Peraltro, affinché possa decorrere il termine breve, non è sufficiente il mero avviso del deposito della sentenza, essendo, invece, necessario che la comunicazione si riferisca al contenuto integrale della decisione, di modo che la parte sia posta, dal momento della comunicazione, in grado di conoscere le ragioni sulle quali la pronuncia è fondata e di valutarne la correttezza.
A dette conclusioni conduce innanzitutto il tenore letterale del richiamato comma 62 che, diversamente da quanto disposto, ad esempio, dal comma 2 dell'art. 420 bis c.p.c., fa riferimento, appunto, alla comunicazione della sentenza e non "dell'avviso di deposito" della stessa.
Inoltre la disposizione, sebbene di carattere speciale, nulla specifica in merito alla forma della comunicazione, sicché vale al riguardo la disciplina dettata dal codice di rito che, all'art. 45, comma 2, disp. att. c.p.c., come modificato dal d.l. 18.10.2012 n. 179, stabilisce che "il biglietto contiene in ogni caso ....il testo integrale del provvedimento comunicato". La necessità della comunicazione del testo integrale è stata del resto ribadita dal d.l. 24.6.2014 n. 90, convertito con modificazioni dalla legge 11 agosto 2014 n. 114.
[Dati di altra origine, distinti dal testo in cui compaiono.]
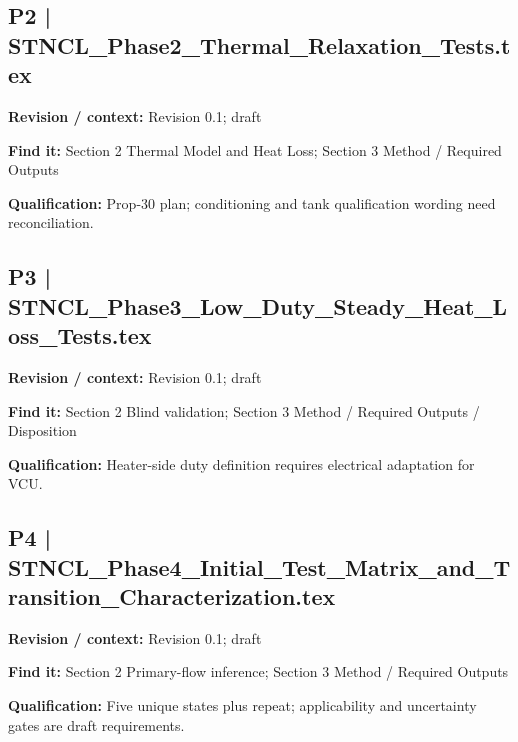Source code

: \documentclass[11pt]{article}
\begin{document}
\par
\par\noindent\begin{minipage}{\textwidth}\small
\subsection*{P2 | STNCL\_\allowbreak{}Phase2\_\allowbreak{}Thermal\_\allowbreak{}Relaxation\_\allowbreak{}Tests.tex}
\textbf{Revision / context:} Revision 0.1; draft\par
\textbf{Find it:} Section 2 Thermal Model and Heat Loss; Section 3 Method / Required Outputs\par
\textbf{Qualification:} Prop-30 plan; conditioning and tank qualification wording need reconciliation.\par
\end{minipage}\par\vspace{5pt}
\par\noindent\begin{minipage}{\textwidth}\small
\subsection*{P3 | STNCL\_\allowbreak{}Phase3\_\allowbreak{}Low\_\allowbreak{}Duty\_\allowbreak{}Steady\_\allowbreak{}Heat\_\allowbreak{}Loss\_\allowbreak{}Tests.tex}
\textbf{Revision / context:} Revision 0.1; draft\par
\textbf{Find it:} Section 2 Blind validation; Section 3 Method / Required Outputs / Disposition\par
\textbf{Qualification:} Heater-side duty definition requires electrical adaptation for VCU.\par
\end{minipage}\par\vspace{5pt}
\par\noindent\begin{minipage}{\textwidth}\small
\subsection*{P4 | STNCL\_\allowbreak{}Phase4\_\allowbreak{}Initial\_\allowbreak{}Test\_\allowbreak{}Matrix\_\allowbreak{}and\_\allowbreak{}Transition\_\allowbreak{}Characterization.tex}
\textbf{Revision / context:} Revision 0.1; draft\par
\textbf{Find it:} Section 2 Primary-flow inference; Section 3 Method / Required Outputs\par
\textbf{Qualification:} Five unique states plus repeat; applicability and uncertainty gates are draft requirements.\par
\end{minipage}\par\vspace{5pt}
\end{document}
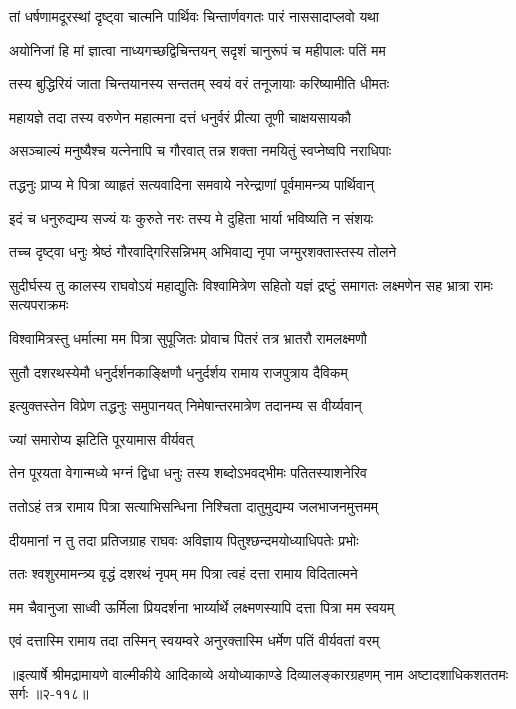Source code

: \twolineshloka
{तां धर्षणामदूरस्थां दृष्ट्वा चात्मनि पार्थिवः}
{चिन्तार्णवगतः पारं नाससादाप्लवो यथा} %

\twolineshloka
{अयोनिजां हि मां ज्ञात्वा नाध्यगच्छद्विचिन्तयन्}
{सदृशं चानुरूपं च महीपालः पतिं मम} %

\twolineshloka
{तस्य बुद्धिरियं जाता चिन्तयानस्य सन्ततम्}
{स्वयं वरं तनूजायाः करिष्यामीति धीमतः} %

\twolineshloka
{महायज्ञे तदा तस्य वरुणेन महात्मना}
{दत्तं धनुर्वरं प्रीत्या तूणी चाक्षयसायकौ} %

\twolineshloka
{असञ्चाल्यं मनुष्यैश्च यत्नेनापि च गौरवात्}
{तन्न शक्ता नमयितुं स्वप्नेष्वपि नराधिपाः} %

\twolineshloka
{तद्धनुः प्राप्य मे पित्रा व्याहृतं सत्यवादिना}
{समवाये नरेन्द्राणां पूर्वमामन्त्र्य पार्थिवान्} %

\twolineshloka
{इदं च धनुरुद्यम्य सज्यं यः कुरुते नरः}
{तस्य मे दुहिता भार्या भविष्यति न संशयः} %

\twolineshloka
{तच्च दृष्ट्वा धनुः श्रेष्ठं गौरवाद्गिरिसन्निभम्}
{अभिवाद्य नृपा जग्मुरशक्तास्तस्य तोलने} %

\threelineshloka
{सुदीर्घस्य तु कालस्य राघवोऽयं महाद्युतिः}
{विश्वामित्रेण सहितो यज्ञं द्रष्टुं समागतः}
{लक्ष्मणेन सह भ्रात्रा रामः सत्यपराक्रमः} %

\twolineshloka
{विश्वामित्रस्तु धर्मात्मा मम पित्रा सुपूजितः}
{प्रोवाच पितरं तत्र भ्रातरौ रामलक्ष्मणौ} %

\twolineshloka
{सुतौ दशरथस्येमौ धनुर्दर्शनकाङ्क्षिणौ}
{धनुर्दर्शय रामाय राजपुत्राय दैविकम्} %

\twolineshloka
{इत्युक्तस्तेन विप्रेण तद्धनुः समुपानयत्}
{निमेषान्तरमात्रेण तदानम्य स वीर्य्यवान्} %

\onelineshloka
{ज्यां समारोप्य झटिति पूरयामास वीर्यवत्} %

\twolineshloka
{तेन पूरयता वेगान्मध्ये भग्नं द्विधा धनुः}
{तस्य शब्दोऽभवद्भीमः पतितस्याशनेरिव} %

\twolineshloka
{ततोऽहं तत्र रामाय पित्रा सत्याभिसन्धिना}
{निश्चिता दातुमुद्यम्य जलभाजनमुत्तमम्} %

\twolineshloka
{दीयमानां न तु तदा प्रतिजग्राह राघवः}
{अविज्ञाय पितुश्छन्दमयोध्याधिपतेः प्रभोः} %

\twolineshloka
{ततः श्वशुरमामन्त्र्य वृद्धं दशरथं नृपम्}
{मम पित्रा त्वहं दत्ता रामाय विदितात्मने} %

\twolineshloka
{मम चैवानुजा साध्वी ऊर्मिला प्रियदर्शना}
{भार्य्यार्थे लक्ष्मणस्यापि दत्ता पित्रा मम स्वयम्} %

\twolineshloka
{एवं दत्तास्मि रामाय तदा तस्मिन् स्वयम्वरे}
{अनुरक्तास्मि धर्मेण पतिं वीर्यवतां वरम्} %


॥इत्यार्षे श्रीमद्रामायणे वाल्मीकीये आदिकाव्ये अयोध्याकाण्डे दिव्यालङ्कारग्रहणम् नाम अष्टादशाधिकशततमः सर्गः ॥२-११८॥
L'odierno ricorrente neppure deduce, prima ancora che documentare, che la comunicazione di Cancelleria non contenesse il testo integrale della sentenza.
2.- Il ricorso deve essere pertanto rigettato.
Le spese di lite seguono la soccombenza e, liquidate come da dispositivo, debbono distrarsi in favore del difensore della società, dichiaratosi antecipante.
P.Q.M.
Rigetta il ricorso. Condanna il ricorrente al pagamento delle spese del presente giudizio di legittimità, che liquida in €.200,00 per esborsi, €.4.000,00 per compensi professionali, oltre spese generali nella misura del 15%, i.v.a. e c.p.a., da distrarsi in favore dell'avv. M. R. A.
Ai sensi dell'art. 13, comma 1 quater, del d.P.R. n. 115/02, nel testo risultante dalla L. 24.12.12 n. 228, la Corte dà atto della sussistenza dei presupposti per il versamento, da parte del ricorrente, dell'ulteriore importo a titolo di contributo unificato, pari a quello dovuto per il ricorso, a norma del comma 1 bis dello stesso art. 13.